▸ **Document images with source code**:
━━━━

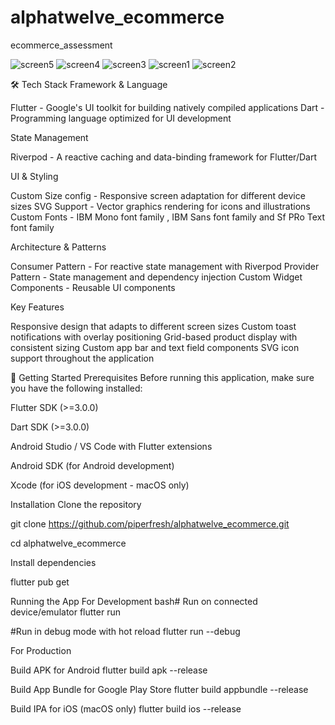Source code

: # alphatwelve_ecommerce
ecommerce_assessment


![screen5](https://github.com/user-attachments/assets/228faa70-42fd-4b5c-8973-3f88768dac6f)
![screen4](https://github.com/user-attachments/assets/272f59f1-008c-4c65-aa63-9ab99601818a)
![screen3](https://github.com/user-attachments/assets/b048ce82-2724-4191-93ba-50fb265cb26f)
![screen1](https://github.com/user-attachments/assets/ff3b46eb-68e0-4dd8-a30e-0fdac478bb82)
![screen2](https://github.com/user-attachments/assets/240cff45-ffa7-4a88-85d6-23d094e9cf47)


🛠️ Tech Stack
Framework & Language

Flutter - Google's UI toolkit for building natively compiled applications
Dart - Programming language optimized for UI development

State Management

Riverpod - A reactive caching and data-binding framework for Flutter/Dart

UI & Styling

Custom Size config - Responsive screen adaptation for different device sizes
SVG Support - Vector graphics rendering for icons and illustrations
Custom Fonts - IBM Mono font family , IBM Sans font family and Sf PRo Text font family

Architecture & Patterns

Consumer Pattern - For reactive state management with Riverpod
Provider Pattern - State management and dependency injection
Custom Widget Components - Reusable UI components

Key Features

Responsive design that adapts to different screen sizes
Custom toast notifications with overlay positioning
Grid-based product display with consistent sizing
Custom app bar and text field components
SVG icon support throughout the application

🚀 Getting Started
Prerequisites
Before running this application, make sure you have the following installed:

Flutter SDK (>=3.0.0)

Dart SDK (>=3.0.0)

Android Studio / VS Code with Flutter extensions

Android SDK (for Android development)

Xcode (for iOS development - macOS only)

Installation
Clone the repository

git clone https://github.com/piperfresh/alphatwelve_ecommerce.git

cd alphatwelve_ecommerce

Install dependencies

flutter pub get


Running the App
For Development
bash# Run on connected device/emulator
flutter run

#Run in debug mode with hot reload
flutter run --debug


For Production

Build APK for Android
flutter build apk --release

Build App Bundle for Google Play Store
flutter build appbundle --release

Build IPA for iOS (macOS only)
flutter build ios --release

━━━━

▸ **TASK**:
Leaving images out, please output every line of the data exactly.

▸ **ANSWER TO THIS EXERCISE**:
Source code

: # alphatwelve_ecommerce
ecommerce_assessment


![screen5](https://github.com/user-attachments/assets/228faa70-42fd-4b5c-8973-3f88768dac6f)
![screen4](https://github.com/user-attachments/assets/272f59f1-008c-4c65-aa63-9ab99601818a)
![screen3](https://github.com/user-attachments/assets/b048ce82-2724-4191-93ba-50fb265cb26f)
![screen1](https://github.com/user-attachments/assets/ff3b46eb-68e0-4dd8-a30e-0fdac478bb82)
![screen2](https://github.com/user-attachments/assets/240cff45-ffa7-4a88-85d6-23d094e9cf47)


🛠️ Tech Stack
Framework & Language

Flutter - Google's UI toolkit for building natively compiled applications
Dart - Programming language optimized for UI development

State Management

Riverpod - A reactive caching and data-binding framework for Flutter/Dart

UI & Styling

Custom Size config - Responsive screen adaptation for different device sizes
SVG Support - Vector graphics rendering for icons and illustrations
Custom Fonts - IBM Mono font family , IBM Sans font family and Sf PRo Text font family

Architecture & Patterns

Consumer Pattern - For reactive state management with Riverpod
Provider Pattern - State management and dependency injection
Custom Widget Components - Reusable UI components

Key Features

Responsive design that adapts to different screen sizes
Custom toast notifications with overlay positioning
Grid-based product display with consistent sizing
Custom app bar and text field components
SVG icon support throughout the application

🚀 Getting Started
Prerequisites
Before running this application, make sure you have the following installed:

Flutter SDK (>=3.0.0)

Dart SDK (>=3.0.0)

Android Studio / VS Code with Flutter extensions

Android SDK (for Android development)

Xcode (for iOS development - macOS only)

Installation
Clone the repository

git clone https://github.com/piperfresh/alphatwelve_ecommerce.git

cd alphatwelve_ecommerce

Install dependencies

flutter pub get


Running the App
For Development
bash# Run on connected device/emulator
flutter run

#Run in debug mode with hot reload
flutter run --debug


For Production

Build APK for Android
flutter build apk --release

Build App Bundle for Google Play Store
flutter build appbundle --release

Build IPA for iOS (macOS only)
flutter build ios --release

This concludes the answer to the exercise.